Scans are square shaped and this value quantifies the size of one side of the square.

The correlations between AFAZ and other structural and microvascular measures are summarised in Table 2. Figure 2 shows two scatter plots with the relationships between the area of the FAZ (AFAZ) and structural measures at the fovea and at the macula.
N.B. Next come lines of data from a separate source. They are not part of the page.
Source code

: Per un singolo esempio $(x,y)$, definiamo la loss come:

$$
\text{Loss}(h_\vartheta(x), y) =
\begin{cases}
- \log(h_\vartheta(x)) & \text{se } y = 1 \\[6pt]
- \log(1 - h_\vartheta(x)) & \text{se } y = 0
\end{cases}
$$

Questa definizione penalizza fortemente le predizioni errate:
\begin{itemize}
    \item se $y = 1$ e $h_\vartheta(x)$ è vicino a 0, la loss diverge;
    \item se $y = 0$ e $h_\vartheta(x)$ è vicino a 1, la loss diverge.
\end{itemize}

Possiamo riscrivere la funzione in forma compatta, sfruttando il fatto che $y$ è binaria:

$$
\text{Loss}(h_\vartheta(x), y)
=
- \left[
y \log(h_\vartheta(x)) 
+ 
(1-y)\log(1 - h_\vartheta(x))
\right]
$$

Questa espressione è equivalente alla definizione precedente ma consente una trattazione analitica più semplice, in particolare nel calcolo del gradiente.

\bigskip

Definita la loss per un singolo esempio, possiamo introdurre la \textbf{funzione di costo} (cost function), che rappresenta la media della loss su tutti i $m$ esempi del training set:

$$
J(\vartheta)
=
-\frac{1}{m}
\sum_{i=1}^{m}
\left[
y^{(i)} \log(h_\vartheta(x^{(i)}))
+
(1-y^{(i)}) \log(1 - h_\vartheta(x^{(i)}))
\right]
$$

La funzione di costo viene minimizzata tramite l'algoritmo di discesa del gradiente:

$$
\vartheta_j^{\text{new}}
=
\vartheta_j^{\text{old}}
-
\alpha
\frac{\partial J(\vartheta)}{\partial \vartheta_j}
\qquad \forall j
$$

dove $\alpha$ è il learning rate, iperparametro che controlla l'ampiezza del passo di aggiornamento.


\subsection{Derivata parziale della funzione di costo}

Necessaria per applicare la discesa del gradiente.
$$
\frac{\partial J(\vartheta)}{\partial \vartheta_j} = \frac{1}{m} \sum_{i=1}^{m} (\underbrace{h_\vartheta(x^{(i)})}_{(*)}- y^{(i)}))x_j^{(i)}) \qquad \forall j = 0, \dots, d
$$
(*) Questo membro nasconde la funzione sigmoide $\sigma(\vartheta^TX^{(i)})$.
Representative examples of structural and microvasculature images are given in Figure 3. Some trends in Table 2 failed to materialise into significant correlations. One is the negative trend between AFAZ and best corrected visual acuity (BCVA), suggesting that smaller AFAZ tends to be associated with worse acuity. The negative trends between age and vessel density, and age and perfusion, in the central 1 mm suggest that these variables might reduce during this period of life.

TABLE 2.

Spearman correlations between microvascular measurements (VD, vessel density; PER, perfusion), structural (Foveal and Macular Thickness) and FMTR (Fovea‐to‐Macula Thickness Ratio) and functional measure (BCVA, best corrected visual acuity), (AFAZ, area of the foveal avascular zone).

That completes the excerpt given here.